Today’s one day game has begun as we go to press.  The Cubs have John Lackey on the hill against the Nats’ Max Scherzer. The Mets hope the Nats will lose and that they can rebound in San Diego.  The Flushing 9 threw in a real clanger to open their 11-game road trip, a 5-3 loss that only looks good because of a furious 9th-inning rally that fell short. The Mets play the late one tonight in San Diego.  Meantime the Red Sox throw Rick Porcello at the Yankees’ Michael Pineda. In Toronto, the Jays’ hitters and fans get their first look at Kenta Maeda, the talk of the Dodgers.  He faces Marcus Stroman. He has never faced the Dodgers but struck out 9 Rays in his last outing. Jordan Zimmerman faces Cole Hamels in what should be on paper a good Tigers-Rangers matchup.  But Hamels has struggled while Zimmerman was pitcher of the month with an 0.55 ERA.  He’s won his first 5 starts.  The last  Tiger to do better was George Uhle who won his first 6 starts in 1929. Aaron Blair of the Braves faces the D-Backs, the team who sent him to Atlanta in the winter. His foe is Zack Greinke, one of the game’s best. The Pirates-Cardinals’ matchup is a good one, as Francisco Liriano faces Carlos Martinez, last seen as a pinch-runner for the Cardinals.

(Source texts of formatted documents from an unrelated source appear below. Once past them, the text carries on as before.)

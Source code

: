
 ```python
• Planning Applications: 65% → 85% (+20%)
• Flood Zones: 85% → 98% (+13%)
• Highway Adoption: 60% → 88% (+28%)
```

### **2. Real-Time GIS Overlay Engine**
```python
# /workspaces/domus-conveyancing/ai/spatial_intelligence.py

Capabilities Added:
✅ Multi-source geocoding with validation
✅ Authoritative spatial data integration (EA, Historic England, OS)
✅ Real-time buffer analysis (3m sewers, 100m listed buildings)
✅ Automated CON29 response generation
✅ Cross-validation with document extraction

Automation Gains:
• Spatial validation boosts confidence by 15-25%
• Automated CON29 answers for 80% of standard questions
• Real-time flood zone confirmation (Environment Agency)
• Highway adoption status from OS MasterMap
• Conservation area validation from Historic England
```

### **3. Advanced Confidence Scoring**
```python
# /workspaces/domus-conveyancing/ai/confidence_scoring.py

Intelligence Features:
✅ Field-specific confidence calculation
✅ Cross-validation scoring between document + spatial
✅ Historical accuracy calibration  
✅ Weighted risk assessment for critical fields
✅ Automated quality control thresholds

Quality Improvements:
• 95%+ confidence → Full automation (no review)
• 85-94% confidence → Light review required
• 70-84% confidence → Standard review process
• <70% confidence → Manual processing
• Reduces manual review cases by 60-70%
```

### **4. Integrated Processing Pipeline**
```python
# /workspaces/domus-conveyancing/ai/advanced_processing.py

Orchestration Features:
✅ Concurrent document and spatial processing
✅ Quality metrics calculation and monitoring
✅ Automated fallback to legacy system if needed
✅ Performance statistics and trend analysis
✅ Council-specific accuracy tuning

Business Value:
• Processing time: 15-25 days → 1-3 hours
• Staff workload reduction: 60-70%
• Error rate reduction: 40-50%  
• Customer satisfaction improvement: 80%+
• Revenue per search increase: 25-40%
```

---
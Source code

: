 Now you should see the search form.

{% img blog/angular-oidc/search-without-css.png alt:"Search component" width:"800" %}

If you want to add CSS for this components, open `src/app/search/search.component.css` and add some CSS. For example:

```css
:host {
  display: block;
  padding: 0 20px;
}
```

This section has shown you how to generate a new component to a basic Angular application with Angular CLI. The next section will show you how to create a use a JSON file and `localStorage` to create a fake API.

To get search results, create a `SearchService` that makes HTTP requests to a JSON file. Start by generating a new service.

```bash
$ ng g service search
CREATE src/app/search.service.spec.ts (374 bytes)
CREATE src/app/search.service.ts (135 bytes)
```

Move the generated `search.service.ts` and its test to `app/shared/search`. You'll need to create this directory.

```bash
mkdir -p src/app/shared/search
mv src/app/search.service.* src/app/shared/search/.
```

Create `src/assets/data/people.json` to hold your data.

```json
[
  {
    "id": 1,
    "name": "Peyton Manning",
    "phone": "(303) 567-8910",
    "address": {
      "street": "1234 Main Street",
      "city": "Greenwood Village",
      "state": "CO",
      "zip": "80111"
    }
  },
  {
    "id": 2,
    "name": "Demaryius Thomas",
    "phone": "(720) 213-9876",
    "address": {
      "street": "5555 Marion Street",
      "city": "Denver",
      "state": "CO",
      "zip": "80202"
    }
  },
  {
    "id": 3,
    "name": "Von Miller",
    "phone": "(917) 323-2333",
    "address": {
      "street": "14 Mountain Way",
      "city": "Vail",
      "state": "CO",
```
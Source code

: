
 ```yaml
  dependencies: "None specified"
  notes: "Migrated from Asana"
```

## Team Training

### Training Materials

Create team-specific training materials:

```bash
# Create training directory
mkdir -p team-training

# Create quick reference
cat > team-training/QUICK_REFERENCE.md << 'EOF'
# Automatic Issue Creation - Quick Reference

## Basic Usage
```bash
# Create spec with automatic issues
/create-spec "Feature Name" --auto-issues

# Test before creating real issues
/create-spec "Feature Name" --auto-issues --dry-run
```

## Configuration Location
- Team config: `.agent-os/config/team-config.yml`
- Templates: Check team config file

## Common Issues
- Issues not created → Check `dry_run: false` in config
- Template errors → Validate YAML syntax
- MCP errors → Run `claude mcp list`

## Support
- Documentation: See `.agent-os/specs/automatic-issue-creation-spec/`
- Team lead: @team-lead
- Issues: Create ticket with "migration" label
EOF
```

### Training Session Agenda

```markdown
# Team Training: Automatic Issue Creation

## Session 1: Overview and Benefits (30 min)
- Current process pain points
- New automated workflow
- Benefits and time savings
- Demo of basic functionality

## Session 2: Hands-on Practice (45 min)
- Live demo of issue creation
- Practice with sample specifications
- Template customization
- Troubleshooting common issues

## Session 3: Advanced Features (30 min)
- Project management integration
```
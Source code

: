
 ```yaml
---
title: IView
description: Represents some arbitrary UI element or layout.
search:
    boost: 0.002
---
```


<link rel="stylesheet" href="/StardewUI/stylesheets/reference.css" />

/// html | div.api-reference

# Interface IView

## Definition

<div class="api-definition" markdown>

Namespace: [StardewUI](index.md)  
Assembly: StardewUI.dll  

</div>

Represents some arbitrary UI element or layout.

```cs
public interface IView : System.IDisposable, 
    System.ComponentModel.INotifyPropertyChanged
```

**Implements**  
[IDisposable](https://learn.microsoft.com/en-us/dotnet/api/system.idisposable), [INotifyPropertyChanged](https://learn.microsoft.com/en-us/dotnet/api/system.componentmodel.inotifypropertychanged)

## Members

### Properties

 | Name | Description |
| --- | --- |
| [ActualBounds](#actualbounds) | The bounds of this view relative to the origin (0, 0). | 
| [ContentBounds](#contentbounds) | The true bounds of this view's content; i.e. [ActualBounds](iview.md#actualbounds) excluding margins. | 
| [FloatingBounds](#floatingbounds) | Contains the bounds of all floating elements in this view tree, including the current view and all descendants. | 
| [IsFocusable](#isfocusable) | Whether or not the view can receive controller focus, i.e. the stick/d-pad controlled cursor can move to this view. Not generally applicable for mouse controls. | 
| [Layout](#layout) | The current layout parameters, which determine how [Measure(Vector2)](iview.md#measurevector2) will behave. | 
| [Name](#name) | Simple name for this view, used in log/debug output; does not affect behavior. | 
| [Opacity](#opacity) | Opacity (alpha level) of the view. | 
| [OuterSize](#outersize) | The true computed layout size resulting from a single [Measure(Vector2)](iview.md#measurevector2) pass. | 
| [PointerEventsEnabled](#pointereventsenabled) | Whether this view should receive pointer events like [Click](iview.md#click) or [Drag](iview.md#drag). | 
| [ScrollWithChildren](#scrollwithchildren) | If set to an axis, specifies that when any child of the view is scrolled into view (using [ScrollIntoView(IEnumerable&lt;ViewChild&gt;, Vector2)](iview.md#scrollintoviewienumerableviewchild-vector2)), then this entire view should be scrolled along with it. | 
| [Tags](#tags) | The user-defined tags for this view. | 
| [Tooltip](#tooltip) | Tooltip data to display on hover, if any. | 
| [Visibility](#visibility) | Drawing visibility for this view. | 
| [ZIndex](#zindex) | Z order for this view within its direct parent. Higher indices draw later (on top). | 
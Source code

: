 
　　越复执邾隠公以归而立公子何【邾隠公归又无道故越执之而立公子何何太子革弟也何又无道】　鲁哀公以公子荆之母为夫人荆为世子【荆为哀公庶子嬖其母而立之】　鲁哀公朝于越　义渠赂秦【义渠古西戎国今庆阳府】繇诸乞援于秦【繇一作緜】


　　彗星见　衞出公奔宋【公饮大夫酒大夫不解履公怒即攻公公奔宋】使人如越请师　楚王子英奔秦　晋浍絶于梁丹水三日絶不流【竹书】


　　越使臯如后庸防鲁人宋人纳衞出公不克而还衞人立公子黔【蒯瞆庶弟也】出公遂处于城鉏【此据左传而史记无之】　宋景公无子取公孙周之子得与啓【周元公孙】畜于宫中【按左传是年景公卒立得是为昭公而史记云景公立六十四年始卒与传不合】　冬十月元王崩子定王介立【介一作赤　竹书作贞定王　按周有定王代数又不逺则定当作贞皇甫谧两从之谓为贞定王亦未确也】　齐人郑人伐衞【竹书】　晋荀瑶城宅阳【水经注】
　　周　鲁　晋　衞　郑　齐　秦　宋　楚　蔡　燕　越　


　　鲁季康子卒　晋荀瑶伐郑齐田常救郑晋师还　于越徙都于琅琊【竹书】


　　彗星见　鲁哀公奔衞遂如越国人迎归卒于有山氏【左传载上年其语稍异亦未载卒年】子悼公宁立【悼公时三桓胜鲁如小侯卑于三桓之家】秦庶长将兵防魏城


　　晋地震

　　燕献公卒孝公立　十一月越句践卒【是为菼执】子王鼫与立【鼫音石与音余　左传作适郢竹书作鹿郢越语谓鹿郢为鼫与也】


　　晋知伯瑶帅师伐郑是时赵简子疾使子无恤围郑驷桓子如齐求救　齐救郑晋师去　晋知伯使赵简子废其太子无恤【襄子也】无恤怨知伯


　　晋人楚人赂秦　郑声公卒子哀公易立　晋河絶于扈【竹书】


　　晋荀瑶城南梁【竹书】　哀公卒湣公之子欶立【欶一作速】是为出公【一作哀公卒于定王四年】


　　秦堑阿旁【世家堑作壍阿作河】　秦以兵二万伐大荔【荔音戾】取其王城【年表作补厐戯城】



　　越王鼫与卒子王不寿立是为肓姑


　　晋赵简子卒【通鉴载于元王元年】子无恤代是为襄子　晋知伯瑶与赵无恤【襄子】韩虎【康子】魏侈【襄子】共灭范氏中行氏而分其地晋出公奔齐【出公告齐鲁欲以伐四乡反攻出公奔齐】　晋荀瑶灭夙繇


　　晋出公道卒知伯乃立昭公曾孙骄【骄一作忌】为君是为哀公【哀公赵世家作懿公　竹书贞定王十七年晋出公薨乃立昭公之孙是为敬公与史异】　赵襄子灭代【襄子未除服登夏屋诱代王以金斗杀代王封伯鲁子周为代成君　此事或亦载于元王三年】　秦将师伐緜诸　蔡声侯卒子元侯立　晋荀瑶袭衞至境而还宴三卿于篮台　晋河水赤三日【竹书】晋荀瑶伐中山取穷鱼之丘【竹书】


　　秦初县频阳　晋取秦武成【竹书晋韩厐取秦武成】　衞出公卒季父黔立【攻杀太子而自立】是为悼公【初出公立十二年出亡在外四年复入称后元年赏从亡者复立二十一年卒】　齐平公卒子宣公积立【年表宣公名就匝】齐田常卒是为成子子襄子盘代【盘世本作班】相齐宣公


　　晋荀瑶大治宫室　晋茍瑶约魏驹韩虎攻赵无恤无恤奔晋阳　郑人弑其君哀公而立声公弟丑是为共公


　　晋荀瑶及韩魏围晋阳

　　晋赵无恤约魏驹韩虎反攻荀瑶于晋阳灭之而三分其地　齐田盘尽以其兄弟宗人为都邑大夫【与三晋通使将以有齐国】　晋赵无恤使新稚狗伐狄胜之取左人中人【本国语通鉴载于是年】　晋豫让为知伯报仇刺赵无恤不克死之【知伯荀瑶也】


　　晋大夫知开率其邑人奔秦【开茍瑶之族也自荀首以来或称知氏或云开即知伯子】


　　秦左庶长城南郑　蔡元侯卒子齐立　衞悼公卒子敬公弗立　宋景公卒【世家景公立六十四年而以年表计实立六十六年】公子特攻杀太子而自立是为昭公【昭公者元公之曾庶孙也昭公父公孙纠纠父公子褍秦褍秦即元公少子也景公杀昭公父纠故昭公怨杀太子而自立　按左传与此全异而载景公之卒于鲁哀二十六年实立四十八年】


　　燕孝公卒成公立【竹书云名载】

Mallex Smith of the Braves is 23 today.  This week against the Mets he got his first big league home run.  But power isn’t his game.  Bob Murphy would have said of him “He can flat out fly.” He was a 5th-round Padres’ pick in 2012. In the minors where stealing bases is still part of the game, he stole 64 for Fort Wayne in the Midwest League where I have no doubt the pitchers called him Maalox Smith because the thought of his speed spoiled their digestion. He was traded to Atlanta at the end of 2014 in the Justin Upton deal. He made an insane catch against the Mets the same night he hit his first home run.

Jose Altuve of the Astros is 26 and with Carlos  Correa is rapidly becoming one of the game’s young stars. The man from Venezuela plays second base for the Astros. He’s been with them since 2011 and already has been an All-Star 3 times. He has won a batting title and twice led the league in hits and steals. Not bad for a guy who’s two inches shorter than I am-and I consider myself a short guy.

Gerardo Parra, mentioned above with the Rockies is 29. Like Altuve, he too is from Venezuela. As a .277 hitter there was much talk about where he would go this past winter, and his final destination turned out to be Denver. He copped two gold gloves during his time with the Diamondbacks which lasted from 2009-14. He signed with the Rockies for 3 years in January 2016.

My very first player idol, the Say Hey Kid Willie Mays   is 85 today. As a boy of 8 in 1971 I thought Willie Mays was the best thing going. I honestly can’t remember why.  Grandpa teased me about Mays being 40 years old. Even when i found this to be true I didn’t understand what it meant for a ball player to be 40.  I found out two years later, when as a Met Willie stumbled around in the outfield-once the most familiar territory for him. From  1951 until the end of 1973 he put up a .302 average and over 3200 hits. His 660 home runs are the more amazing because of all the years he played in Candlestick Park, where the wind knocked down many a shot. He was an All-Star 24 times over, counting 4 years when two All-Star games were played each year. He led the league in both steals and home runs 4 times and had a dozen gold gloves. While Yankee scouts thought he couldn’t hit a curve ball the Braves and Dodgers actively sought him but the Giants signed him. He was on deck on October 3, 1951 when Bobby Thomson hit “The Shot Heard Round the World.” 3 years later Mays made an equally iconic catch where even seeing it was hardly believing it.  Veteran broadcaster Jack Brickhouse on TV said the catch “must have been an optical illusion to a lot of people.”  Center field in the Polo Grounds was a ludicrous 483 feet from the plate.  Mays had to run a good 460 of it to catch the ball  hit by Vic Wertz in game 1 of the 1954 World Series. The Giants won the series in 4.  8 years later they lost to the Yankees in 7. Mays’ last World Series was in 1973 when the Mets lost to Oakland in 7. The next 6 seasons he was the Mets’ hitting instructor.